# What this task involves
Starting at the line with "After this chapter, the" and going on through the line with "sequences of functions;", reproduce each line in the records below exactly and nothing more.

__________

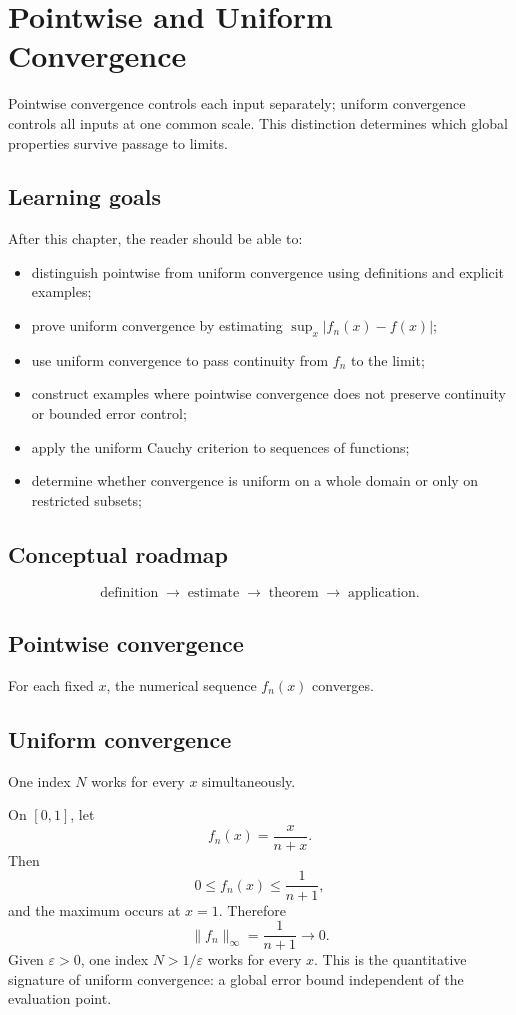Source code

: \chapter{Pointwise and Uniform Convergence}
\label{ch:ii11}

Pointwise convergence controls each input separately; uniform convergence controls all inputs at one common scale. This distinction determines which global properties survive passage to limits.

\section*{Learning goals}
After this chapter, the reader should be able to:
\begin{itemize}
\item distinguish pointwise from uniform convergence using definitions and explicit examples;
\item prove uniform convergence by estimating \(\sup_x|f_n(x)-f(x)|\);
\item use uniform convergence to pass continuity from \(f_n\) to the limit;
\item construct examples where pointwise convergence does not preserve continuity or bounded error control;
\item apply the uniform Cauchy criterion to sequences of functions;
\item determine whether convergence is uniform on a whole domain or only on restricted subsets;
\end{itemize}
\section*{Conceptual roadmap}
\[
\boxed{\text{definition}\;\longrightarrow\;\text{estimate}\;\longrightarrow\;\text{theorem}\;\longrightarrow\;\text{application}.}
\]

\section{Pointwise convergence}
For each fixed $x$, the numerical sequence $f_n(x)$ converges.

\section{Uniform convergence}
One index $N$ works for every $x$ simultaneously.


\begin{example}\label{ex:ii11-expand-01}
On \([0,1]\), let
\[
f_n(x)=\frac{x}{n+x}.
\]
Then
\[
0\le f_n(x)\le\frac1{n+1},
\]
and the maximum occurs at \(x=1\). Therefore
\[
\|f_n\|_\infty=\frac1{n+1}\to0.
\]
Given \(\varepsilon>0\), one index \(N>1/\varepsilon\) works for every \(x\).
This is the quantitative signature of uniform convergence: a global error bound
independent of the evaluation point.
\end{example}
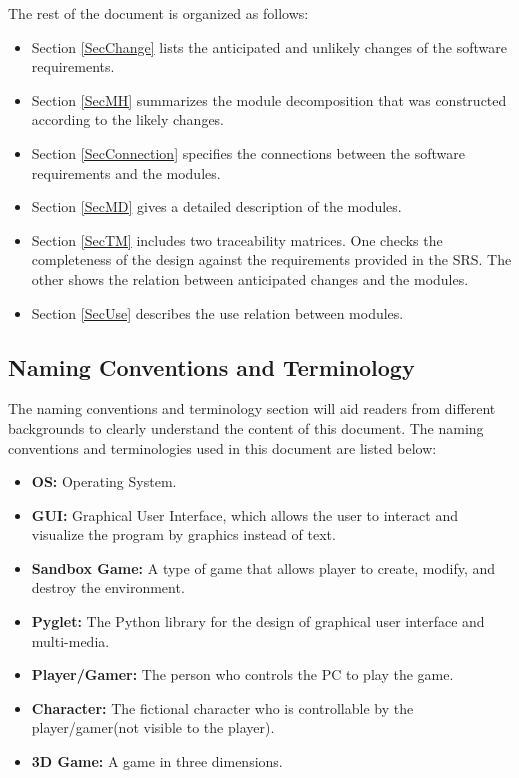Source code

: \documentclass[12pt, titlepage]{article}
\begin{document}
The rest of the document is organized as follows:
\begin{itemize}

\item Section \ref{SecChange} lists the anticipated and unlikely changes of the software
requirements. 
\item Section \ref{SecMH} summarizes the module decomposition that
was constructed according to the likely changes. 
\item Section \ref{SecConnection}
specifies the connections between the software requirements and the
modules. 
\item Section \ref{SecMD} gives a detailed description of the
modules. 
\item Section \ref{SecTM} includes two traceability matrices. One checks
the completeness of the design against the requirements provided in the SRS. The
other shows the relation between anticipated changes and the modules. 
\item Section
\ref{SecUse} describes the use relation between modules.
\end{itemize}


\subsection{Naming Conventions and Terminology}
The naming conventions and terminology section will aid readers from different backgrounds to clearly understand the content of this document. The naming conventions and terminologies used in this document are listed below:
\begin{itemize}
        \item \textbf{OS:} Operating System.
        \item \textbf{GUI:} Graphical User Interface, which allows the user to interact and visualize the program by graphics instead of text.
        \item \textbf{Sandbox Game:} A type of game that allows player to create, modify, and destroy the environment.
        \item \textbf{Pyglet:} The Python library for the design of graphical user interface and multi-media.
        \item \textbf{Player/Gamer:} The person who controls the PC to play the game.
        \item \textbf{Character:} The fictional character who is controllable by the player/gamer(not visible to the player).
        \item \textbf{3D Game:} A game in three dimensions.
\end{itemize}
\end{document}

__________

# Answer for the task
After this chapter, the reader should be able to:
\begin{itemize}
\item distinguish pointwise from uniform convergence using definitions and explicit examples;
\item prove uniform convergence by estimating \(\sup_x|f_n(x)-f(x)|\);
\item use uniform convergence to pass continuity from \(f_n\) to the limit;
\item construct examples where pointwise convergence does not preserve continuity or bounded error control;
\item apply the uniform Cauchy criterion to sequences of functions;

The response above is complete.